I invite you to enjoy the culinary comforts of his home, and my once-adopted one.

___________

Pomaire - 371 West 46th Street, New York City

The Christmas Tree at Rockefeller Center (is small)

Holiday fountain display
Holiday fountain display

I met Jen from Approach Guides outside her office building in midtown Manhattan, a few blocks south of Grand Central Station. 

We walked to a nearby cafe she knew, where we lucked out and managed to acquire seating.

I hadn't done my homework. I'd seen Jen's tweets, however, I'd only given the website a cursory overview. On the other hand, I didn't feel too guilty. 

I'm finding it's much more fun to learn about a person's blog or project while you're sitting in front of them, and can feel their excitement. 

In addition, to getting the background on how Approach Guides came to be, we talked about travel, social media, and the new project I've been working on (stay tuned in 2010!).

Jen - thanks again for the coffee and cookie!

As we parted, she also offered me a complimentary guide from their collection, which I look forward to reading and writing about in the near future.

Radio City Music Hall
Radio City Music Hall

On my own again, I made it my mission to check out the Christmas tree at Rockefeller Center. 

I took the scenic route, walking through Grand Central Station and Time Square, where I came across Sam Ash, the popular music store chain.

Back when I use to play the guitar in my teens, I'd look through their catalogs and dream of getting a Gibson Les Paul (like Slash) or a sunburst Fender Strat (like Stevie Ray Vaughn). 

To appease my inner child, I walked into the store which occupied the former space of another famous store, Manny's (featured in the Guns 'n Roses video for "Paradise City") and browsed the massive collection of guitars they have on the first floor.

After getting my fill of beautiful, expensive electric guitars, I hit the streets again, walking past Radio City Music Hall. 

When I was an even younger kid, and my family still lived in the suburbs of the New York City, we'd go to Radio City to see the Rockettes perform around this same time.

The Christmas Tree at Rockefeller Center
The Christmas Tree at Rockefeller Center

And with a little help from Google Maps on my BlackBerry Curve, I reached 30 Rock. 

My first view of the tree and ice skating rink resulted in a thought along the lines of "damn, that's way smaller than I thought." 

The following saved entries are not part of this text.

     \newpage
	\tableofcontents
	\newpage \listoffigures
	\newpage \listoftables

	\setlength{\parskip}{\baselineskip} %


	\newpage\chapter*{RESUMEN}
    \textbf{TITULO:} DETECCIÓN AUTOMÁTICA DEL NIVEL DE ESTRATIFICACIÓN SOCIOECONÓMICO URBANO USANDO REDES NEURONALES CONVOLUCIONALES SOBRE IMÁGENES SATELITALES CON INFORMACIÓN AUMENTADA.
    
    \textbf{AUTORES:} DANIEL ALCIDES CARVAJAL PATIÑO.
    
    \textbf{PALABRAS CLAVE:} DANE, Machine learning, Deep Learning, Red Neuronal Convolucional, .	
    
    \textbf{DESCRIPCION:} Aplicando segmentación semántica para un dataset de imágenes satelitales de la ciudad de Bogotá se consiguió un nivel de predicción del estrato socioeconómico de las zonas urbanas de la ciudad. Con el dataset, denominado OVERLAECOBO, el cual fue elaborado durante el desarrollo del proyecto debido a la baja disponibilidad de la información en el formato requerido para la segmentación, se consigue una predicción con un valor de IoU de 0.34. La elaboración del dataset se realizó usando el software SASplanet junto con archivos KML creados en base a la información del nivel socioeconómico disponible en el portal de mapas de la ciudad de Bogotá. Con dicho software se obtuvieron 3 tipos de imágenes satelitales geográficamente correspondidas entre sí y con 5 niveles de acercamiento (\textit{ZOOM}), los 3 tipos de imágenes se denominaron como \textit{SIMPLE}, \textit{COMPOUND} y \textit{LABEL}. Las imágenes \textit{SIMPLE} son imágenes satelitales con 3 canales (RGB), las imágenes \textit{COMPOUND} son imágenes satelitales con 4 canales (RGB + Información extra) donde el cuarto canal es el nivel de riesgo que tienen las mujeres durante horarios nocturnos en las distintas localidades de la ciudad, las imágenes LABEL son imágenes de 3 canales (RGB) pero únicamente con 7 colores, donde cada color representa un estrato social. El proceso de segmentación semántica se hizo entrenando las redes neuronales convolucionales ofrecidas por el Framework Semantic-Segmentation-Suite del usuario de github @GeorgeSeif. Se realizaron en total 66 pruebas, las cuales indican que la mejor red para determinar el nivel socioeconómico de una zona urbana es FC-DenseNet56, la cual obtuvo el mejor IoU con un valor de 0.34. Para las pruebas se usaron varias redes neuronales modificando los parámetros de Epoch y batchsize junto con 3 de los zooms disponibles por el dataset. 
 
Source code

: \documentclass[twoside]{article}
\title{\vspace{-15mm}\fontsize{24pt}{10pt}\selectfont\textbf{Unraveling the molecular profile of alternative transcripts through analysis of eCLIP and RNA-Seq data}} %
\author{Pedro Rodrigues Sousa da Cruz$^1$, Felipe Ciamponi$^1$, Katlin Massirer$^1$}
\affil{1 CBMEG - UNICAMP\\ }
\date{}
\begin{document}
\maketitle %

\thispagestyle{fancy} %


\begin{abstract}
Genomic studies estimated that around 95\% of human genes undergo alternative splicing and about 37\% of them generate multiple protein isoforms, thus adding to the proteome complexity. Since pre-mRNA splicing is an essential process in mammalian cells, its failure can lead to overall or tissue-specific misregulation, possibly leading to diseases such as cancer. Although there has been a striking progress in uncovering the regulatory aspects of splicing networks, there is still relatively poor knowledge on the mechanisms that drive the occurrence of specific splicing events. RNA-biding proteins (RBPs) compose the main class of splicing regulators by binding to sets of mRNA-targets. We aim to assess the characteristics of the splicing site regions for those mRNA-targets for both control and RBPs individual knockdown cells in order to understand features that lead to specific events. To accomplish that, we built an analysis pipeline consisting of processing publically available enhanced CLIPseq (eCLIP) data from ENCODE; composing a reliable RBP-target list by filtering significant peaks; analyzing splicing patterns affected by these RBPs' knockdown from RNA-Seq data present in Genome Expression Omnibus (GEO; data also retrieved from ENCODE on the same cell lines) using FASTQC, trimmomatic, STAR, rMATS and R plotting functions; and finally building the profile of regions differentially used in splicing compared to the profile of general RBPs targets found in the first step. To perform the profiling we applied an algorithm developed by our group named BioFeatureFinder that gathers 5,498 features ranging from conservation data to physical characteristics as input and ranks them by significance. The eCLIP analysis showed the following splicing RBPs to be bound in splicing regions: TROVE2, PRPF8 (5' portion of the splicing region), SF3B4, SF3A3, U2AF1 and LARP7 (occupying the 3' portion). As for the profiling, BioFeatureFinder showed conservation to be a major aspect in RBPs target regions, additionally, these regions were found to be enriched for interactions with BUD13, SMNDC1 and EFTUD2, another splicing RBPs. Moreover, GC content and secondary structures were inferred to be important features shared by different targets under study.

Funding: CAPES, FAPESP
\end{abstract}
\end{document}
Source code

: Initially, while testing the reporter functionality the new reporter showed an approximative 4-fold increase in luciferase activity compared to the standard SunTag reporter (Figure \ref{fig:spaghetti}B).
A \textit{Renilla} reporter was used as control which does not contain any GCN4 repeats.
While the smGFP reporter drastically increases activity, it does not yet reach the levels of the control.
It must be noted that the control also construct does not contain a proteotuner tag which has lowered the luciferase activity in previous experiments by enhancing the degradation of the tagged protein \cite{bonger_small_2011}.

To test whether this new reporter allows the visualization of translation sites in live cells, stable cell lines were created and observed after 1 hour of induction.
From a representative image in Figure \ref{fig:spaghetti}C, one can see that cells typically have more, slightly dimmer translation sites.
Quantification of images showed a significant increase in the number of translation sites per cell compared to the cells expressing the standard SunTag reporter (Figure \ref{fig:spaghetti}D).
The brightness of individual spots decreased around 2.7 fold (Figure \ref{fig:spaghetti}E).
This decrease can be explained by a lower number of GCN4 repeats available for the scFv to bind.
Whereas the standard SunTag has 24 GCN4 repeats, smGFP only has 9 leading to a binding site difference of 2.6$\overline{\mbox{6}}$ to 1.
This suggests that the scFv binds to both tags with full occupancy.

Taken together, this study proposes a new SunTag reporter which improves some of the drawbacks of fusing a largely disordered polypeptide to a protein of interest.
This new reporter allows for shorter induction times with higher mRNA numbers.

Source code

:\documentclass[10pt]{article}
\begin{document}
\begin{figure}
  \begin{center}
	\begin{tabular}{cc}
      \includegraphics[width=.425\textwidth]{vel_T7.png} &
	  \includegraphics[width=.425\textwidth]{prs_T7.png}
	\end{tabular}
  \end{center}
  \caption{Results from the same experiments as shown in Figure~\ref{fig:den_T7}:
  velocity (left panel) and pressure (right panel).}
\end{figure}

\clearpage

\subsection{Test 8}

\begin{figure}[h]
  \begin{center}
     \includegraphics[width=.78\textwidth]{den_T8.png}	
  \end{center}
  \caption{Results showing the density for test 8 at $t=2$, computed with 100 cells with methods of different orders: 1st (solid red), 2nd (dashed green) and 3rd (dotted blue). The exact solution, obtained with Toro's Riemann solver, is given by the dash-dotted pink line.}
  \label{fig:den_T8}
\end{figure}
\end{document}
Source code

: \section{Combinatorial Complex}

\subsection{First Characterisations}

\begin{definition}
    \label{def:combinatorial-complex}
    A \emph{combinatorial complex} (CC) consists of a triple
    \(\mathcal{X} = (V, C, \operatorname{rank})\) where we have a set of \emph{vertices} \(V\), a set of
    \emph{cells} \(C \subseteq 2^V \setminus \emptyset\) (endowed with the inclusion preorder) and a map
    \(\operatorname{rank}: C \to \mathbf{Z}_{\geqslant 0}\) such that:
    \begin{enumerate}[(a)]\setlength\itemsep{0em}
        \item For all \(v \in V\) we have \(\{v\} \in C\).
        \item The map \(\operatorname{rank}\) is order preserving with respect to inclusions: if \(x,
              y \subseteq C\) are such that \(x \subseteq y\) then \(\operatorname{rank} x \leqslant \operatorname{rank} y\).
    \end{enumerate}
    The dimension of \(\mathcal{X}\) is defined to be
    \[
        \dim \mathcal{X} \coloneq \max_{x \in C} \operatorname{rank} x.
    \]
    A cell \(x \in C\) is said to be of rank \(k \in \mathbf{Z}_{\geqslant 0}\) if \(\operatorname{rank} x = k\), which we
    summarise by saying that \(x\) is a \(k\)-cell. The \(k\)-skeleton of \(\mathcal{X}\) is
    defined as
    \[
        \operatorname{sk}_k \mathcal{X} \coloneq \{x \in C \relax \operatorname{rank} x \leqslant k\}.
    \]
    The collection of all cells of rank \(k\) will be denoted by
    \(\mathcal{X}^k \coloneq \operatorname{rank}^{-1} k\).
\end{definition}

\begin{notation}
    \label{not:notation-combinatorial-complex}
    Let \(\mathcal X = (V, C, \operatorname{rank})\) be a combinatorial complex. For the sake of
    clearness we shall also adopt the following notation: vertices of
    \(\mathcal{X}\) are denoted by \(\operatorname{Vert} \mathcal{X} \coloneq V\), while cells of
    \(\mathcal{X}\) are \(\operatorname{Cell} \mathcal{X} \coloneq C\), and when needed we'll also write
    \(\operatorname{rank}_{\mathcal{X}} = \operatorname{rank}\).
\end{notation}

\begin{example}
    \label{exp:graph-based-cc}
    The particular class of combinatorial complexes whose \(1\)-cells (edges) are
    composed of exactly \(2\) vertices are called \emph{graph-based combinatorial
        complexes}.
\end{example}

I always knew the camera angles played a big part in making the Rockefeller Center Christmas tree look big, but my imagination over the last 33 years had turned the tree into one of Redwood-sized proportions.

The reality didn't match up to my imagination, which seems silly. 

After all, it was a lovely tree, and I thought it was cute that so many people were ice skating around, as you always see on television. 

Plus, there were hordes of tourists taking photos and Salvation Army volunteers ringing bells to add to the atmosphere.

Top of the Rock, looking north toward Central Park
Top of the Rock, looking north toward Central Park

As I walked away from the Christmas tree, I came across the entrance to buy tickets for access to the roof of Rockefeller Center, aptly referred to as "top of the rock." 

Again, as a kid, I'd been to the top of the Empire State Building, and even the World Trade Center, however 30 Rock would be a new one.

I ducked inside, and coughed up the New York City price of $21 to ride a faster-than-normal elevator. 

As you ride up, there are blue lights that make it feel like you're Luke Skywalker about to blow up the Death Star. 

My ears popped several times during the fast ascent (and later descent).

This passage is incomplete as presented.